Source: Legal US immigration rebounds somewhat after plunging with COVID pandemic

Pew: The Changing Political Geography of COVID-19 Over the Last Two Years

Interesting trends regarding how COVID has progressed in different counties with the general correlation between higher COVID rates and support for Trump:

Over the past two years, the official count of coronavirus deaths in the United States has risen and is now approaching 1 million lives. Large majorities of Americans say they personally know someone who has been hospitalized or died of the coronavirus, and it has impacted – in varying degrees – nearly every aspect of life.

Chart shows two years of coronavirus deaths in the United States

A new Pew Research Center analysis of official reports of COVID-19-related deaths across the country, based on mortality data collected by The New York Times, shows how the dynamics of the pandemic have shifted over the past two years.

A timeline of the shifting geography of the pandemic

The pandemic has rolled across the U.S. unevenly and in waves. Today, the death toll of the pandemic looks very different from how it looked in the early part of 2020. The first wave (roughly the first 125,000 deaths from March 2020 through June 2020) was largely geographically concentrated in the Northeast and in particular the New York City region. During the summer of 2020, the largest share of the roughly 80,000 deaths that occurred during the pandemic’s second wave were in the southern parts of the country.

The fall and winter months of 2020 and early 2021 were the deadliest of the pandemic to date. More than 370,000 Americans died of COVID-19 between October 2020 and April 2021; the geographic distinctions that characterized the earlier waves became much less pronounced.

Chart shows COVID-19 initially ravaged the most densely populated parts of the U.S., but that pattern has changed substantially over the past two years

By the spring and summer of 2021, the nationwide death rate had slowed significantly, and vaccines were widely available to all adults who wanted them.
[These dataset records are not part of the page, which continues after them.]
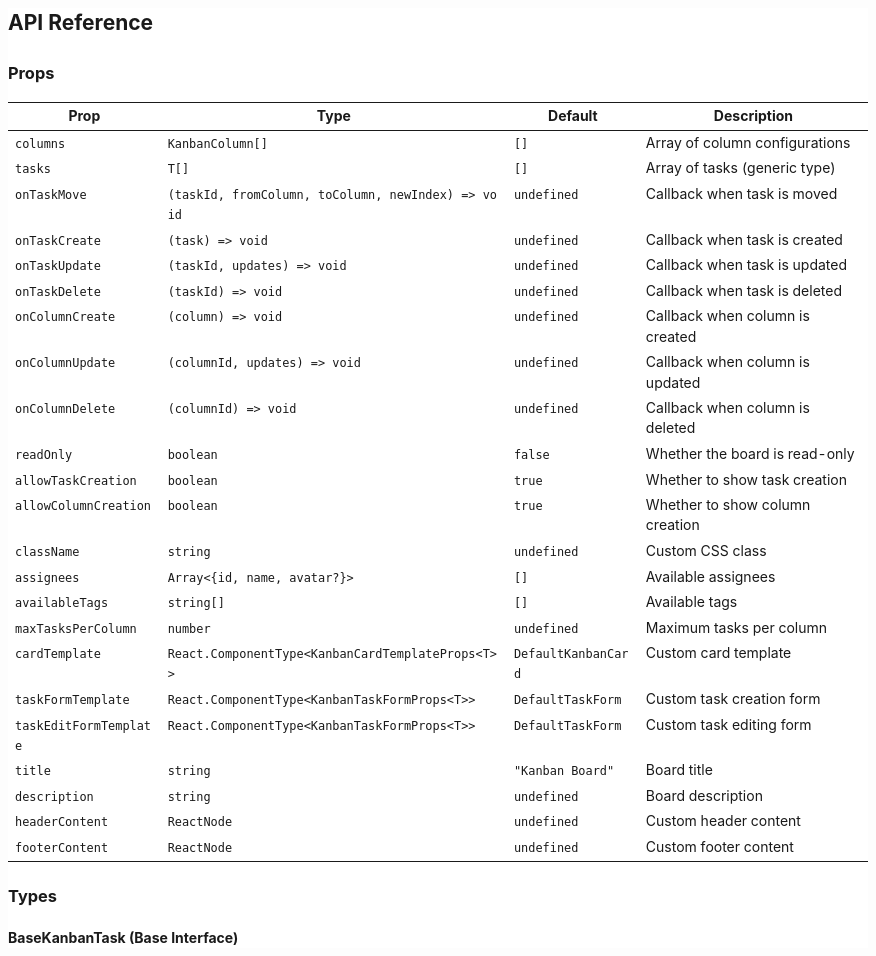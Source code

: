 ## API Reference

### Props

| Prop | Type | Default | Description |
|------|------|---------|-------------|
| `columns` | `KanbanColumn[]` | `[]` | Array of column configurations |
| `tasks` | `T[]` | `[]` | Array of tasks (generic type) |
| `onTaskMove` | `(taskId, fromColumn, toColumn, newIndex) => void` | `undefined` | Callback when task is moved |
| `onTaskCreate` | `(task) => void` | `undefined` | Callback when task is created |
| `onTaskUpdate` | `(taskId, updates) => void` | `undefined` | Callback when task is updated |
| `onTaskDelete` | `(taskId) => void` | `undefined` | Callback when task is deleted |
| `onColumnCreate` | `(column) => void` | `undefined` | Callback when column is created |
| `onColumnUpdate` | `(columnId, updates) => void` | `undefined` | Callback when column is updated |
| `onColumnDelete` | `(columnId) => void` | `undefined` | Callback when column is deleted |
| `readOnly` | `boolean` | `false` | Whether the board is read-only |
| `allowTaskCreation` | `boolean` | `true` | Whether to show task creation |
| `allowColumnCreation` | `boolean` | `true` | Whether to show column creation |
| `className` | `string` | `undefined` | Custom CSS class |
| `assignees` | `Array<{id, name, avatar?}>` | `[]` | Available assignees |
| `availableTags` | `string[]` | `[]` | Available tags |
| `maxTasksPerColumn` | `number` | `undefined` | Maximum tasks per column |
| `cardTemplate` | `React.ComponentType<KanbanCardTemplateProps<T>>` | `DefaultKanbanCard` | Custom card template |
| `taskFormTemplate` | `React.ComponentType<KanbanTaskFormProps<T>>` | `DefaultTaskForm` | Custom task creation form |
| `taskEditFormTemplate` | `React.ComponentType<KanbanTaskFormProps<T>>` | `DefaultTaskForm` | Custom task editing form |
| `title` | `string` | `"Kanban Board"` | Board title |
| `description` | `string` | `undefined` | Board description |
| `headerContent` | `ReactNode` | `undefined` | Custom header content |
| `footerContent` | `ReactNode` | `undefined` | Custom footer content |

### Types

#### BaseKanbanTask (Base Interface)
But starting at the end of the summer, the fourth and fifth waves (marked by new variants of the virus, delta and then omicron) came in quick succession and claimed more than 300,000 lives.

In many cases, the characteristics of communities that were associated with higher death rates at the beginning of the pandemic are now associated with lower death rates (and vice versa). Early in the pandemic, urban areas were disproportionately impacted. During the first wave, the coronavirus death rate in the 10% of the country that lives in the most densely populated counties was more than nine times that of the death rate among the 10% of the population living in the least densely populated counties. In each subsequent wave, however, the nation’s least dense counties have registered higher death rates than the most densely populated places.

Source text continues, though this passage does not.